LISTED RECORDS:
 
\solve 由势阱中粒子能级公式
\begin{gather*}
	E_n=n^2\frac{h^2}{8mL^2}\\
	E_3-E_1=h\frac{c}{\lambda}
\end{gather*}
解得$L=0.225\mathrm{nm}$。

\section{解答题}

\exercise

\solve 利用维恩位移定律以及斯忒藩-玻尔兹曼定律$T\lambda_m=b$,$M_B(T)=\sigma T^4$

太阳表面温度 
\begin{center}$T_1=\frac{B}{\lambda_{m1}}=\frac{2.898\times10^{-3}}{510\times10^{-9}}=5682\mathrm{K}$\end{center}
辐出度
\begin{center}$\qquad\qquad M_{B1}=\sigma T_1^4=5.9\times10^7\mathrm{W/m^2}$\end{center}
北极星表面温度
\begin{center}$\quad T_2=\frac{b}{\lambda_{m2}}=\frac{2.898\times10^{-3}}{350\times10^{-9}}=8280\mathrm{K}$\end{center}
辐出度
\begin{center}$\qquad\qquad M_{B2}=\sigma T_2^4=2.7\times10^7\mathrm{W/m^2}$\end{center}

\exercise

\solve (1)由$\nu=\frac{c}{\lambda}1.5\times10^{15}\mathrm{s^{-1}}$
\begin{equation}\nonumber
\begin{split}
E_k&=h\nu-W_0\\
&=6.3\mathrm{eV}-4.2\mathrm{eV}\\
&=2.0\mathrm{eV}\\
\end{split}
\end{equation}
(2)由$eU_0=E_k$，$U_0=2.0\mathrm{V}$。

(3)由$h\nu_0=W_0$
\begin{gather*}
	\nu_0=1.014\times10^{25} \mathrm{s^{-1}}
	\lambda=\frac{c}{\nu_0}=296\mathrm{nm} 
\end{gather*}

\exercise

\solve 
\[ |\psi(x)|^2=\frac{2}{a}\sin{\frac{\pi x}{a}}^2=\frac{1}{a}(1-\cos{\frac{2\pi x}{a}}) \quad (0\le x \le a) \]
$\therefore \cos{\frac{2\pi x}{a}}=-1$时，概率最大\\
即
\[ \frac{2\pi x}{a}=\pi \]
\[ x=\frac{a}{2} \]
--
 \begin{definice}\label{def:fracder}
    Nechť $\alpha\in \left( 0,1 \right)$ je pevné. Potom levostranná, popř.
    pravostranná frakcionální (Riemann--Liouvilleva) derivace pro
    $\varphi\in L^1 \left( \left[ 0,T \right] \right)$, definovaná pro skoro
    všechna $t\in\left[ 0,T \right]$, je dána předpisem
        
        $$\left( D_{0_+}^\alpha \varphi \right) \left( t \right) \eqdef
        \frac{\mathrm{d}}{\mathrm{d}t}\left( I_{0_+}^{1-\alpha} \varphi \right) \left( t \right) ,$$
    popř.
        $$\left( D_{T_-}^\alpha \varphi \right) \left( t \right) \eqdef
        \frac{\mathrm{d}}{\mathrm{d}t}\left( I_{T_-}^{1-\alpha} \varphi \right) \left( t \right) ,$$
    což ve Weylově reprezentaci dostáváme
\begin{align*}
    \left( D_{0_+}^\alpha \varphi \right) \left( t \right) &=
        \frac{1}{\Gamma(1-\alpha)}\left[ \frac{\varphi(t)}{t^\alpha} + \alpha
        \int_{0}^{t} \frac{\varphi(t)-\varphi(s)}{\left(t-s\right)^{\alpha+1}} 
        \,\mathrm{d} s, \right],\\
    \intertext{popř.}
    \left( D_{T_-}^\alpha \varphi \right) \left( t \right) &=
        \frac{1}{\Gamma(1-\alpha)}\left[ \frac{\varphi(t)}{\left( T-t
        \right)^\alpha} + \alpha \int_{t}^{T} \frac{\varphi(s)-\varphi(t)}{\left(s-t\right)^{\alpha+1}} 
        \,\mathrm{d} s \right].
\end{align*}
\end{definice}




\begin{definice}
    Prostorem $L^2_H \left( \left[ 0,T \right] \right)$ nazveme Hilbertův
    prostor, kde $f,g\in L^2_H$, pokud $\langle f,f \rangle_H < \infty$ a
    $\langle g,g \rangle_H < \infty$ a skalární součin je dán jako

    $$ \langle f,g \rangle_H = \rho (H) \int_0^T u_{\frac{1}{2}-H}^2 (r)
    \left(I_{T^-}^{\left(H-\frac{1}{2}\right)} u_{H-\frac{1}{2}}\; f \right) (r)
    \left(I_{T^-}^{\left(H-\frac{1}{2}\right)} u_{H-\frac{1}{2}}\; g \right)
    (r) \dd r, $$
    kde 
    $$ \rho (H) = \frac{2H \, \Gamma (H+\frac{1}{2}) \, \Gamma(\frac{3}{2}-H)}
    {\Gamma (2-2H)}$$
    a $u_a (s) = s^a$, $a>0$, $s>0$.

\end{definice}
==
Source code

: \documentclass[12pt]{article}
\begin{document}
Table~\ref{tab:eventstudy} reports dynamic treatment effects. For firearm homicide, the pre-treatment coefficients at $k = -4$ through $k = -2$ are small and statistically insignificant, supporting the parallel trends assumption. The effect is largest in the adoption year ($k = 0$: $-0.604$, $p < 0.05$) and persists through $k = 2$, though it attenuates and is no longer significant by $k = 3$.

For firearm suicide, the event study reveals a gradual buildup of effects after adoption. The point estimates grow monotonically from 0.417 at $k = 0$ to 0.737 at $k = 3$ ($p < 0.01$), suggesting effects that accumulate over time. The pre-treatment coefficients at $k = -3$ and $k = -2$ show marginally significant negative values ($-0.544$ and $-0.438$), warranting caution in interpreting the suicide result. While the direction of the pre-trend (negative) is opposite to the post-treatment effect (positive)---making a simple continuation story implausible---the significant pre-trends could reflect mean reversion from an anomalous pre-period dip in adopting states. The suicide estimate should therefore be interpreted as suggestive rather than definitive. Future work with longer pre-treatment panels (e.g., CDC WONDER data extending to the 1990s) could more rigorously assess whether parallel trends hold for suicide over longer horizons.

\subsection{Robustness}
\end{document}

WORK INSTRUCTION: Your answer should consist of the lines from the listing that hold the word "definice".

WRITTEN SOLUTION:
 \begin{definice}\label{def:fracder}
\end{definice}
\begin{definice}
\end{definice}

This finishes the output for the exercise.